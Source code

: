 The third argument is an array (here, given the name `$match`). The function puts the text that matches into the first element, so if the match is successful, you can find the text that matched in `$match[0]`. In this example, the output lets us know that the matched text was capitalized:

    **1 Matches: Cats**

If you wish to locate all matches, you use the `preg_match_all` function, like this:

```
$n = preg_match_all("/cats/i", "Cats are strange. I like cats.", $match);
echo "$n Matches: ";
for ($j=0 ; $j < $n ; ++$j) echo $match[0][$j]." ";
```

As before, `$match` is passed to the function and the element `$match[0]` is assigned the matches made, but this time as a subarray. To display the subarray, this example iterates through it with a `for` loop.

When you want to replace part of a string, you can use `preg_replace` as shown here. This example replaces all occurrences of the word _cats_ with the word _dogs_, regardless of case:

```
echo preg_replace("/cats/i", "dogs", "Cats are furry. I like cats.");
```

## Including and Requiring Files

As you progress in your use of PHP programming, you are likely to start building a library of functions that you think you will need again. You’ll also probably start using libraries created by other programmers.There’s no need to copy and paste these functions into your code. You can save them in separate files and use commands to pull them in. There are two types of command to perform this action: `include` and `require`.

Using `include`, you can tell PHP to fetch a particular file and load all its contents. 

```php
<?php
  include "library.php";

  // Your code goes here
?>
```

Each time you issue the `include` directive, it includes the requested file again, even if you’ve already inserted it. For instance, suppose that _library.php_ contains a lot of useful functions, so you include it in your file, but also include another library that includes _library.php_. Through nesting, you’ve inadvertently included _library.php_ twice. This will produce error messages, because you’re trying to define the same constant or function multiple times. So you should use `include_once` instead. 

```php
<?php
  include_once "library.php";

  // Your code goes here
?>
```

|---|

* _What the exercise asks_
Using the data above, restate word for word the lines from its opening line through the line that contains "is passed to", and no more.

* _Response for this exercise_
Source code

: The third argument is an array (here, given the name `$match`). The function puts the text that matches into the first element, so if the match is successful, you can find the text that matched in `$match[0]`. In this example, the output lets us know that the matched text was capitalized:

    **1 Matches: Cats**

If you wish to locate all matches, you use the `preg_match_all` function, like this:

```
$n = preg_match_all("/cats/i", "Cats are strange. I like cats.", $match);
echo "$n Matches: ";
for ($j=0 ; $j < $n ; ++$j) echo $match[0][$j]." ";
```

As before, `$match` is passed to the function and the element `$match[0]` is assigned the matches made, but this time as a subarray. To display the subarray, this example iterates through it with a `for` loop.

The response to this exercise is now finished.